Items listed in a dataset:

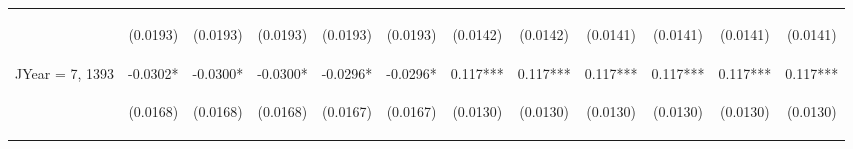 \documentclass[]{article}
\begin{document}
\begin{center}
\begin{tabular}{lccccccccccc}
\vspace{4pt} & \begin{footnotesize}(0.0193)\end{footnotesize} & \begin{footnotesize}(0.0193)\end{footnotesize} & \begin{footnotesize}(0.0193)\end{footnotesize} & \begin{footnotesize}(0.0193)\end{footnotesize} & \begin{footnotesize}(0.0193)\end{footnotesize} & \begin{footnotesize}(0.0142)\end{footnotesize} & \begin{footnotesize}(0.0142)\end{footnotesize} & \begin{footnotesize}(0.0141)\end{footnotesize} & \begin{footnotesize}(0.0141)\end{footnotesize} & \begin{footnotesize}(0.0141)\end{footnotesize} & \begin{footnotesize}(0.0141)\end{footnotesize} \\
JYear = 7, 1393 & -0.0302* & -0.0300* & -0.0300* & -0.0296* & -0.0296* & 0.117*** & 0.117*** & 0.117*** & 0.117*** & 0.117*** & 0.117*** \\
\vspace{4pt} & \begin{footnotesize}(0.0168)\end{footnotesize} & \begin{footnotesize}(0.0168)\end{footnotesize} & \begin{footnotesize}(0.0168)\end{footnotesize} & \begin{footnotesize}(0.0167)\end{footnotesize} & \begin{footnotesize}(0.0167)\end{footnotesize} & \begin{footnotesize}(0.0130)\end{footnotesize} & \begin{footnotesize}(0.0130)\end{footnotesize} & \begin{footnotesize}(0.0130)\end{footnotesize} & \begin{footnotesize}(0.0130)\end{footnotesize} & \begin{footnotesize}(0.0130)\end{footnotesize} & \begin{footnotesize}(0.0130)\end{footnotesize} \\

\end{tabular}
\end{center}
\end{document}
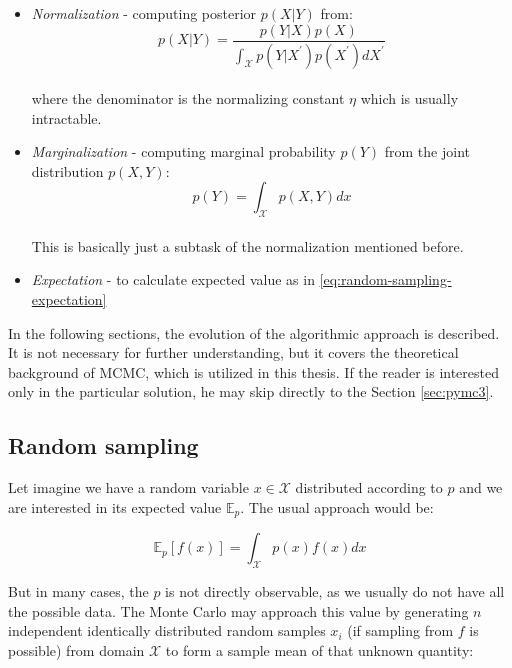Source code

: \documentclass[
  digital, %
  oneside, %
  lof,     %
  lot,     %
]{fithesis4}
\begin{document}
\begin{itemize}
  \item \textit{Normalization} - computing posterior $p(X | Y)$ from:
    \begin{equation}
      p(X | Y) = \frac{p(Y | X) p(X)}{\int_{\mathcal{X}} p(Y | X^\prime) p(X^\prime) dX^\prime}
    \end{equation} \\
    where the denominator is the normalizing constant $\eta$ which is usually intractable.
  \item \textit{Marginalization} - computing marginal probability $p(Y)$ from the joint distribution $p(X, Y)$:
    \begin{equation}
      p(Y) = \int_{\mathcal{X}} p(X, Y) dx
    \end{equation} \\
    This is basically just a subtask of the normalization mentioned before.
  \item \textit{Expectation} - to calculate expected value as in \eqref{eq:random-sampling-expectation}
\end{itemize}

In the following sections, the evolution of the algorithmic approach is described.
It is not necessary for further understanding, but it covers the theoretical background of MCMC, which is utilized in this thesis.
If the reader is interested only in the particular solution, he may skip directly to the Section \ref{sec:pymc3}.


\subsection{Random sampling}

Let imagine we have a random variable $x \in \mathcal{X}$ distributed according to $p$ and we are interested in its expected value $\mathbb{E}_p$.
The usual approach would be:

\begin{equation}\label{eq:random-sampling-expectation}
  \mathbb{E}_{p}\left[ f(x) \right] = \int_{\mathcal{X}} p \left( x \right) f \left( x \right) dx
\end{equation}

But in many cases, the $p$ is not directly observable, as we usually do not have all the possible data.
The Monte Carlo may approach this value by generating $n$ independent identically distributed random samples $x_i$ (if sampling from $f$ is possible) from domain $\mathcal{X}$ to form a sample mean of that unknown quantity:
\end{document}
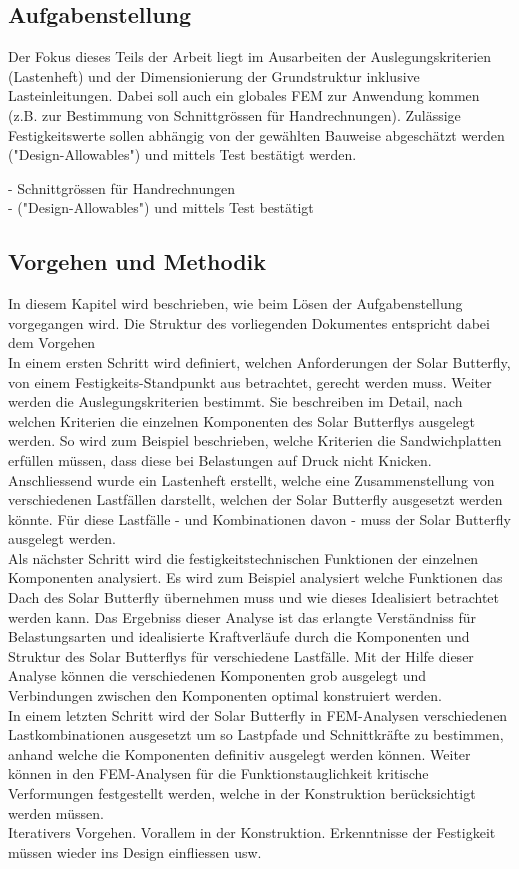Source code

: \subsection{Aufgabenstellung}
Der Fokus dieses Teils der Arbeit liegt im Ausarbeiten der Auslegungskriterien (Lastenheft) und der Dimensionierung der Grundstruktur inklusive Lasteinleitungen.
Dabei soll auch ein globales FEM zur Anwendung kommen (z.B. zur Bestimmung von Schnittgrössen für Handrechnungen).
Zulässige Festigkeitswerte sollen abhängig von der gewählten Bauweise abgeschätzt werden ("Design-Allowables") und mittels Test bestätigt werden.

  - Schnittgrössen für Handrechnungen\\
  - ("Design-Allowables") und mittels Test bestätigt

\subsection{Vorgehen und Methodik}
In diesem Kapitel wird beschrieben, wie beim Lösen der Aufgabenstellung vorgegangen wird. Die Struktur des vorliegenden Dokumentes entspricht dabei dem Vorgehen\\

In einem ersten Schritt wird definiert, welchen Anforderungen der Solar Butterfly, von einem Festigkeits-Standpunkt aus betrachtet, gerecht werden muss. Weiter werden die Auslegungskriterien bestimmt. Sie beschreiben im Detail, nach welchen Kriterien die einzelnen Komponenten des Solar Butterflys ausgelegt werden. So wird zum Beispiel beschrieben, welche Kriterien die Sandwichplatten erfüllen müssen, dass diese bei Belastungen auf Druck nicht Knicken.\\
Anschliessend wurde ein Lastenheft erstellt, welche eine Zusammenstellung von verschiedenen Lastfällen darstellt, welchen der Solar Butterfly ausgesetzt werden könnte. Für diese Lastfälle - und Kombinationen davon - muss der Solar Butterfly ausgelegt werden.\\
Als nächster Schritt wird die festigkeitstechnischen Funktionen der einzelnen Komponenten analysiert. Es wird zum Beispiel analysiert welche Funktionen das Dach des Solar Butterfly übernehmen muss und wie dieses Idealisiert betrachtet werden kann. Das Ergebniss dieser Analyse ist das erlangte Verständniss für Belastungsarten und idealisierte Kraftverläufe durch die Komponenten und Struktur des Solar Butterflys für verschiedene Lastfälle. Mit der Hilfe dieser Analyse können die verschiedenen Komponenten grob ausgelegt und Verbindungen zwischen den Komponenten optimal konstruiert werden.\\
In einem letzten Schritt wird der Solar Butterfly in FEM-Analysen verschiedenen Lastkombinationen ausgesetzt um so Lastpfade und Schnittkräfte zu bestimmen, anhand welche die Komponenten definitiv ausgelegt werden können. Weiter können in den FEM-Analysen für die Funktionstauglichkeit kritische Verformungen festgestellt werden, welche in der Konstruktion berücksichtigt werden müssen.\\
Iterativers Vorgehen. Vorallem in der Konstruktion. Erkenntnisse der Festigkeit müssen wieder ins Design einfliessen usw.



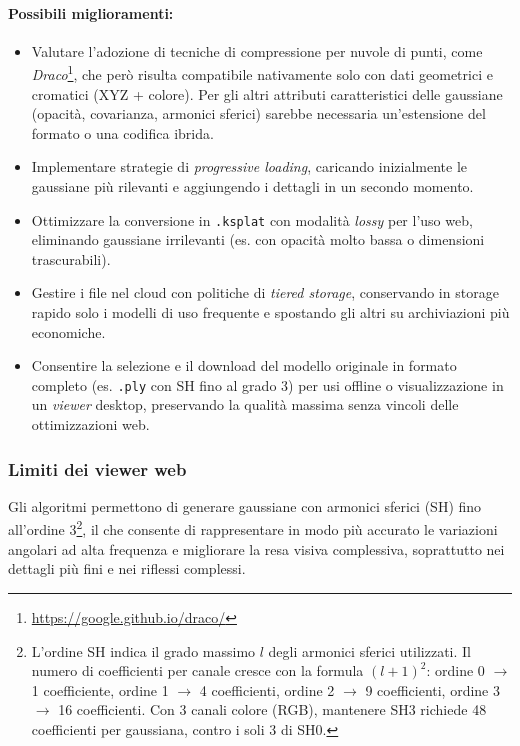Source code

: \paragraph{Possibili miglioramenti:}
\begin{itemize}
	\item Valutare l'adozione di tecniche di compressione per nuvole di punti, come \emph{Draco}\footnote{\url{https://google.github.io/draco/}}, che però risulta compatibile nativamente solo con dati geometrici e cromatici (XYZ + colore).  
	Per gli altri attributi caratteristici delle gaussiane (opacità, covarianza, armonici sferici) sarebbe necessaria un'estensione del formato o una codifica ibrida.
	\item Implementare strategie di \emph{progressive loading}, caricando inizialmente le gaussiane più rilevanti e aggiungendo i dettagli in un secondo momento.
	\item Ottimizzare la conversione in \texttt{.ksplat} con modalità \emph{lossy} per l'uso web, eliminando gaussiane irrilevanti (es. con opacità molto bassa o dimensioni trascurabili).
	\item Gestire i file nel cloud con politiche di \emph{tiered storage}, conservando in storage rapido solo i modelli di uso frequente e spostando gli altri su archiviazioni più economiche.
	\item Consentire la selezione e il download del modello originale in formato completo (es. \texttt{.ply} con SH fino al grado 3) per usi offline o visualizzazione in un \emph{viewer} desktop, preservando la qualità massima senza vincoli delle ottimizzazioni web.
\end{itemize}

\subsubsection{Limiti dei viewer web}
Gli algoritmi permettono di generare gaussiane con armonici sferici (SH) fino all'ordine 3\footnote{L'ordine SH indica il grado massimo $l$ degli armonici sferici utilizzati.  
	Il numero di coefficienti per canale cresce con la formula $(l+1)^2$:  
	ordine 0 $\rightarrow$ 1 coefficiente, ordine 1 $\rightarrow$ 4 coefficienti, ordine 2 $\rightarrow$ 9 coefficienti, ordine 3 $\rightarrow$ 16 coefficienti.  
	Con 3 canali colore (RGB), mantenere SH3 richiede 48 coefficienti per gaussiana, contro i soli 3 di SH0.}, il che consente di rappresentare in modo più accurato le variazioni angolari ad alta frequenza e migliorare la resa visiva complessiva, soprattutto nei dettagli più fini e nei riflessi complessi.  

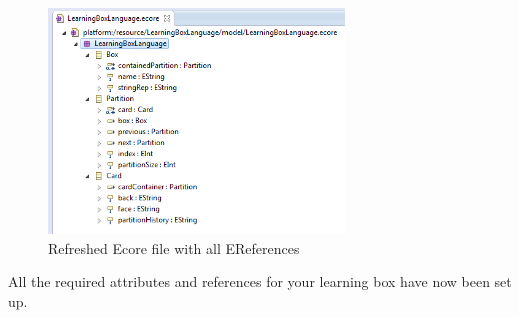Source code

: \begin{stepbystep}
\vspace{1cm}

\begin{figure}[htbp]
	\centering
  \includegraphics[width=0.7\textwidth]{../../org.moflon.doc.handbook.02_leitnersLearningBox/2_staticSemantics/2_definingClasses/dcVisImages/eclipse_modelDeclaredClasses}
	\caption{Refreshed Ecore file with all EReferences}
	\label{eclipse:model_allClasses}
\end{figure}

\vspace{1cm}

\item All the required attributes and references for your learning box have now been set up.


\end{stepbystep}
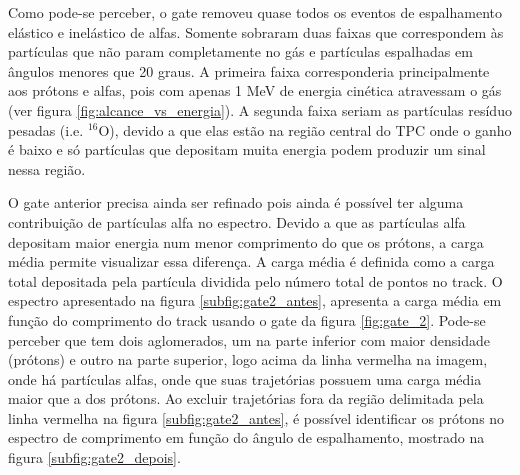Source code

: \documentclass[a4paper,12pt,oneside]{book}
\begin{document}
\par Como pode-se perceber, o gate removeu quase todos os eventos de espalhamento elástico e inelástico de alfas. Somente sobraram duas faixas que correspondem às partículas que não param completamente no gás e partículas espalhadas em ângulos menores que 20 graus. A primeira faixa corresponderia principalmente aos prótons e alfas, pois com apenas 1 MeV de energia cinética atravessam o gás (ver figura \ref{fig:alcance_vs_energia}). A segunda faixa seriam as partículas resíduo pesadas (i.e. $^{16}$O), devido a que elas estão na região central do TPC onde o ganho é baixo e só partículas que depositam muita energia podem produzir um sinal nessa região.

\par O gate anterior precisa ainda ser refinado pois ainda é possível ter alguma contribuição de partículas alfa no espectro. Devido a que as partículas alfa depositam maior energia num menor comprimento do que os prótons, a carga média permite visualizar essa diferença. A carga média é definida como a carga total depositada pela partícula dividida pelo número total de pontos no track. O espectro apresentado na figura \ref{subfig:gate2_antes}, apresenta a carga média em função do comprimento do track usando o gate da figura \ref{fig:gate_2}. Pode-se perceber que tem dois aglomerados, um na parte inferior com maior densidade (prótons) e outro na parte superior, logo acima da linha vermelha na imagem, onde há partículas alfas, onde que suas trajetórias possuem uma carga média maior que a dos prótons. Ao excluir trajetórias fora da região delimitada pela linha vermelha na figura \ref{subfig:gate2_antes}, é possível identificar os prótons no espectro de comprimento em função do ângulo de espalhamento, mostrado na figura \ref{subfig:gate2_depois}.



\end{document}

* Exercise description
Begin at the line that has "Per gli altri" in the entries above; stop after the line that has "o dimensioni trascurabili).". Transcribe exactly those lines and no others.

* Solution
	Per gli altri attributi caratteristici delle gaussiane (opacità, covarianza, armonici sferici) sarebbe necessaria un'estensione del formato o una codifica ibrida.
	\item Implementare strategie di \emph{progressive loading}, caricando inizialmente le gaussiane più rilevanti e aggiungendo i dettagli in un secondo momento.
	\item Ottimizzare la conversione in \texttt{.ksplat} con modalità \emph{lossy} per l'uso web, eliminando gaussiane irrilevanti (es. con opacità molto bassa o dimensioni trascurabili).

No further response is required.